> _Task goal_: Search the entries for the word "Entry" and copy each line that has it.

Stored items
———

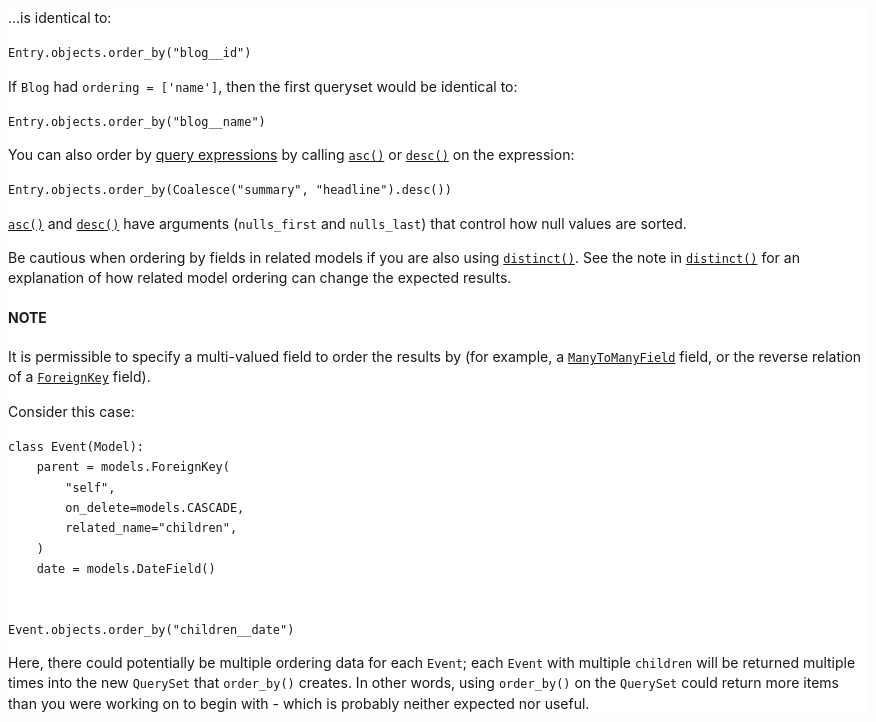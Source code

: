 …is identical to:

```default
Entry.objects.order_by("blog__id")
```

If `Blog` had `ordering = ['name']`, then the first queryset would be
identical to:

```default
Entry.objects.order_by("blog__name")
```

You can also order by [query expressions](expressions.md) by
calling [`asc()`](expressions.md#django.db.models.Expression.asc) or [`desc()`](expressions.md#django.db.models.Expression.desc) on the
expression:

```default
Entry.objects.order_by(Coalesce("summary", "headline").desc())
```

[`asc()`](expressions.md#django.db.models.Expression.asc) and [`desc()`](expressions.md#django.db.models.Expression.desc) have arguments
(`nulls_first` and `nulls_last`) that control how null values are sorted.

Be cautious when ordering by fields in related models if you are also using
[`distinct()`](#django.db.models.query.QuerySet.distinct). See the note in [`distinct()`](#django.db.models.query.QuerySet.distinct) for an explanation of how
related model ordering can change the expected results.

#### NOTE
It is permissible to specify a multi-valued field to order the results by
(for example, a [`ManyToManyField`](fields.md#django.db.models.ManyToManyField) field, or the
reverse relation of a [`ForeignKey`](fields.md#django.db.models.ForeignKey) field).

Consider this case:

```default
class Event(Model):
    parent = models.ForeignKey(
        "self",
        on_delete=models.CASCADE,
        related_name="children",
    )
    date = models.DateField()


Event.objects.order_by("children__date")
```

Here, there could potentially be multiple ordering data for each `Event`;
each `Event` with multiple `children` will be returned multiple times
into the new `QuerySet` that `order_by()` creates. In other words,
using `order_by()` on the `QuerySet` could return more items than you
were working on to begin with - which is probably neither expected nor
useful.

———

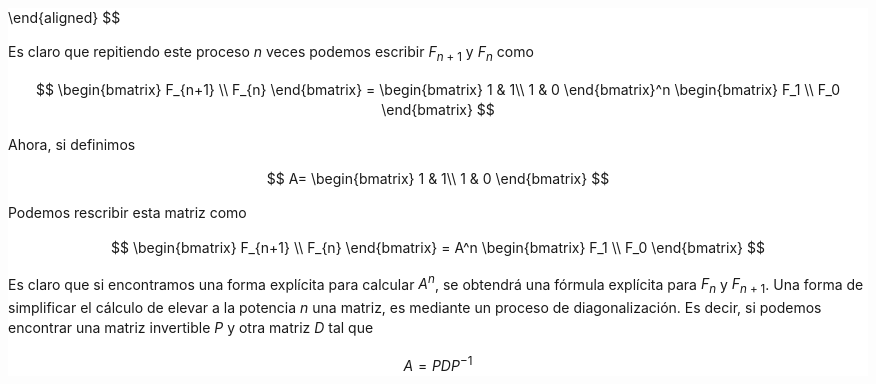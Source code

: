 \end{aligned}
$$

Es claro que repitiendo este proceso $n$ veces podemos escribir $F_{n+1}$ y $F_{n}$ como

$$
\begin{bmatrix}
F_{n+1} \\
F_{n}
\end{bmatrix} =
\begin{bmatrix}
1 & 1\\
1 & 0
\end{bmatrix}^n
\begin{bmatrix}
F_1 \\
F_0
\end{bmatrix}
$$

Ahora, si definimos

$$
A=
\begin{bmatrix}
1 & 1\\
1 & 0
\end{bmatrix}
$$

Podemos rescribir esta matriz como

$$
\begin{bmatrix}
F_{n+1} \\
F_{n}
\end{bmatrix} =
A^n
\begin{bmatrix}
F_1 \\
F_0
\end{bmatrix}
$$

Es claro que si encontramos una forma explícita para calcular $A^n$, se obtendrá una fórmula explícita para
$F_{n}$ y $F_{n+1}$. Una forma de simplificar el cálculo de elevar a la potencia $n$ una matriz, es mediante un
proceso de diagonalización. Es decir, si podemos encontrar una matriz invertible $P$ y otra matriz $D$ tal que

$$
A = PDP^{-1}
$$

———

> _Task solution_:
Entry.objects.order_by("blog__id")
Entry.objects.order_by("blog__name")
Entry.objects.order_by(Coalesce("summary", "headline").desc())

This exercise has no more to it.